BY ZULFIQAR MANNAN
A NEW BOOK AIMS TO UNDERSTAND THE MIND OF THE PAKISTAN MILITARY.
Aqil Shah’s The Army and Democracy: Military Politics in Pakistan (Harvard University Press, 2014) takes a hard look at the Pakistan Army and its regular interventions in politics. We recently spoke with Shah, who teaches at Princeton University, about his book, the ongoing military operation in North Waziristan, and more. Excerpts:
What inspired you to write this book?
The book is primarily concerned with understanding why militaries launch coups, and this is explored in the context of Pakistan. The 1999 coup by Pervez Musharraf rekindled one of my earliest political memories, the judicial murder of Prime Minister Zulfikar Ali Bhutto, whose government was overthrown, as my father explained at the time, by a “vicious mustached monster.” It drove me to try to systematically understand and explain military politics in Pakistan, but the existing social-science scholarship left me dissatisfied. Most of it explains coups through nonmilitary factors—weak civilian institutions, poor leadership, and the military’s corporate interests—without any regard for the military’s own beliefs system that shapes the views and behavior of its ranks. The authoritarian attitudes of senior officers provide the moral justification for both the Army’s permanent role as Pakistan’s guardian and its recurrent political interventions. My book emphasizes this neglected factor.
Some readers have described your book as cynical. Is that fair comment?
I take a critical view of the military’s political role. There is no such thing as pure objectivity; what I write is my interpretation of the “facts.” I have a pro-democracy bias and strongly believe that civilian control of state is a universally-applicable principle of democratic governance, not a culture-specific concept as some generals believe. The book is an informed critique of military praetorianism.

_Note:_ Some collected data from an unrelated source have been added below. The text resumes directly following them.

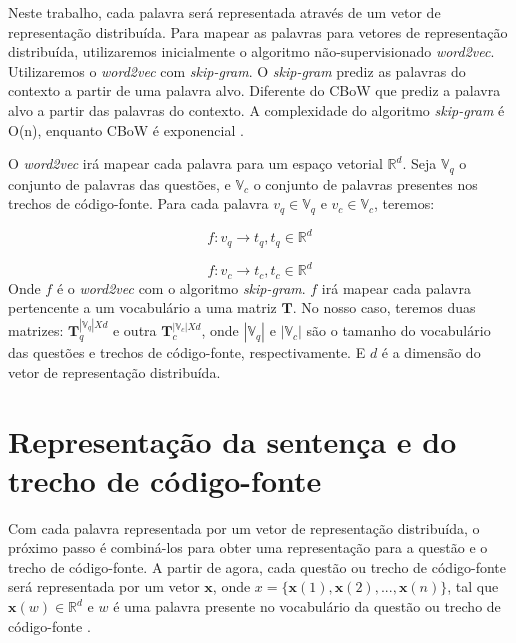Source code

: Neste trabalho, cada palavra será representada através de um vetor de representação distribuída. Para mapear as palavras para vetores de representação distribuída, utilizaremos inicialmente o algoritmo não-supervisionado \textit{word2vec}. Utilizaremos o \textit{word2vec} com \textit{skip-gram}. O \textit{skip-gram} prediz as palavras do contexto a partir de uma palavra alvo. Diferente do CBoW que prediz a palavra alvo a partir das palavras do contexto. A complexidade do algoritmo \textit{skip-gram} é O(n), enquanto CBoW é exponencial . 

O \textit{word2vec} irá mapear cada palavra para um espaço vetorial $\mathbb{R}^{d}$. Seja $\mathbb{V}_{q}$ o conjunto de palavras das questões, e $\mathbb{V}_{c}$ o conjunto de palavras presentes nos trechos de código-fonte. Para cada palavra $v_{q} \in \mathbb{V}_{q}$ e $v_{c} \in \mathbb{V}_c$, teremos:

\begin{equation}
    f: v_{q} \rightarrow t_{q}, t_{q} \in \mathbb{R}^{d}
\end{equation}

\begin{equation}
    f: v_{c} \rightarrow t_{c}, t_{c} \in \mathbb{R}^{d}
\end{equation}
Onde $f$ é o \textit{word2vec} com o algoritmo \textit{skip-gram}. $f$ irá mapear cada palavra pertencente a um vocabulário a uma matriz $\bm{T}$.
No nosso caso, teremos duas matrizes: $\bm{T}_{q}^{|\mathbb{V}_{q}| X d}$ e outra $\bm{T}_{c}^{|\mathbb{V}_{c}| X d}$, onde $|\mathbb{V}_{q}|$ e $|\mathbb{V}_{c}|$ são o tamanho do vocabulário das questões e trechos de código-fonte, respectivamente. E $d$ é a dimensão do vetor de representação distribuída.

\section{Representação da sentença e do trecho de código-fonte}

Com cada palavra representada por um vetor de representação distribuída, o próximo passo é combiná-los para obter uma representação para a questão e o trecho de código-fonte. A partir de agora, cada questão ou trecho de código-fonte será representada por um vetor $\bm{x}$, onde $x = \{ \bm{x}(1), \bm{x}(2), . . ., \bm{x}(n) \}$, tal que $\bm{x}(w) \in \mathbb{R}^{d}$ e $w$ é uma palavra presente no vocabulário da questão ou trecho de código-fonte \citep{cambronero-deep-learning-code-search:2019}.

Has the acquisition of nuclear weapons impacted the Pakistan Army’s thinking?
Nuclear weapons have surely shaped the military’s institutional mindset in relation to India, mainly by emboldening it to wage a proxy war in Kashmir in the belief that having nuclear weapons rules out conventional war. The generals have overthrown civilian governments both before and after Pakistan developed nuclear weapons. The possession of the bomb has not had as pronounced an effect on the military’s perceptions of its proper role in the polity as some would like to think.
Operation Zarb-e-Azb began in mid-June in North Waziristan to cleanse the tribal agency of local and foreign militants. What’s your take on the military offensive?
There are least two important dimensions to Zarb-e-Azb. The first one is the avoidable and largely ignored humanitarian crisis created by the criminally negligent response of both the military and the federal and Khyber-Pakhtunkhwa governments. Almost a million people have been displaced and left to fend for themselves. The state’s abdication of its responsibilities has encouraged and allowed violent nonstate actors to fill the vacuum. The second dimension is terrorism. Does this operation represent more of the same old, same old whack-the-“bad”-Taliban approach or does it signal a real departure from the policy of using jihad in support of a revisionist foreign policy? The military’s claims to the contrary, its definition of terrorism still does not seem to include terrorist groups like the Afghan Taliban, the Haqqani network or Lashkar-e-Taiba. This is perhaps because it still considers these to be its strategic assets for ongoing and future use in Afghanistan and against India.